機関紙コラムより 「21世紀の姥捨山」か?!

 「21世紀の姥捨(うばすて)山」だと思った。4日に民間有識者でつくる「日本創成会議(座長・増田寛也元総務相)」が首都圏から北海道など地方への高齢者の移住を進める提言を発表した。2015年には東京と周辺の3県で高齢化が進み、介護施設などが約13万人分不足するから、地方に移住せよというものだ▼日本創成会議は昨年、全国で896の市区町村が人口減少によって消滅する「消極可能性都市」を発表した。今度は、介護の必要な高齢者を地方に送り出せと言っている▼しかし、現状の数字をもとにシュミレーションしているだけの提言に意味はあるのか。人口減少の原因である、地方に仕事が少ないことや労働環境が厳しくて子どもを産めない問題の解決策、高齢者が住みなれた土地で暮らすための政策を提言してこそ、有識者ではないのか、と思う▼問題は、政府が地方創生戦略で新型交付金を使って高齢者の移住策を打ち出そうとしていることだ。

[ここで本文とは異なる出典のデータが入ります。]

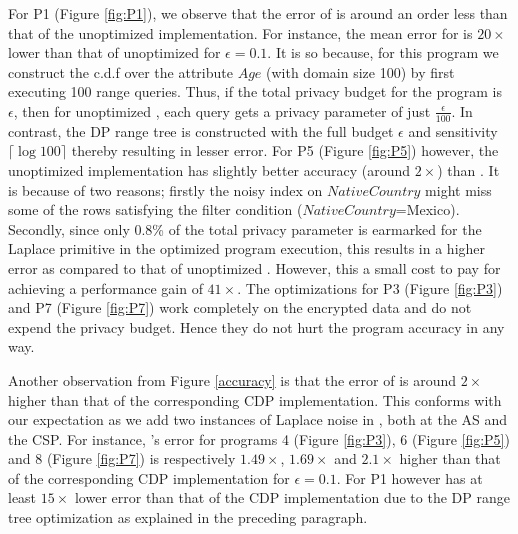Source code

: For P1 (Figure \ref{fig:P1}), we observe that the error of \system is around an order less than that of the unoptimized implementation. For instance, the mean error for \system is $20\times$ lower than that of unoptimized \system for $\epsilon=0.1$.  It is so because, for this program we construct the c.d.f over the attribute $Age$ (with domain size 100) by first executing 100 range queries. %
Thus, if the total privacy budget for the program is $\epsilon$, then for unoptimized \system, each query gets a privacy parameter of just $\frac{\epsilon}{100}$. In contrast, the DP range tree is constructed with the full budget $\epsilon$ and sensitivity $\lceil\log 100\rceil$ thereby resulting in lesser error. For P5 (Figure \ref{fig:P5}) however, the unoptimized implementation has slightly better accuracy (around $2\times$) than \system. It is because of two reasons; firstly the noisy index on $NativeCountry$ might miss some of the rows satisfying the filter condition ($NativeCountry$=Mexico). Secondly, since only 0.8\% of the total privacy parameter is earmarked for the \textsf{Laplace} primitive in the optimized program execution, this results in a higher error as compared to that of unoptimized \system. However, this a small  cost to pay for achieving a performance gain of $41\times$. The optimizations for P3 (Figure \ref{fig:P3}) and P7 (Figure \ref{fig:P7}) work completely on the encrypted data and do not expend the privacy budget. Hence they do not hurt the program accuracy in any way.
 
 Another observation from Figure \ref{accuracy} is that the error of \system is around $2\times$ higher than that of the corresponding \textsf{CDP} implementation. This conforms with our expectation as we add two instances of Laplace noise in \system, both at the \textsf{AS} and the \textsf{CSP}. For instance, \system's error for programs 4 (Figure \ref{fig:P3}), 6 (Figure \ref{fig:P5}) and 8 (Figure \ref{fig:P7})  is respectively $1.49\times$, $1.69 \times$ and $2.1\times$ higher  than that of the corresponding \textsf{CDP} implementation for $\epsilon=0.1$.  For P1 however \system has at least $15\times$ lower error than that of the \textsf{CDP} implementation due to the DP range tree optimization as explained in the preceding paragraph.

石破地方創生相はすでに「高齢者の地方住み替えを促進する」と発言し、16年度からモデル事業も始めるとしている。実際に、東京の高齢者が北海道に移住し介護施設に入ったら、その家族は東京から面会に行くことができるだろうか。具合が悪い時にすぐに駆けつけることができるだろうか。現実的とは思えない提言に、家族を介護した経験のある者として悲しくなってしまった。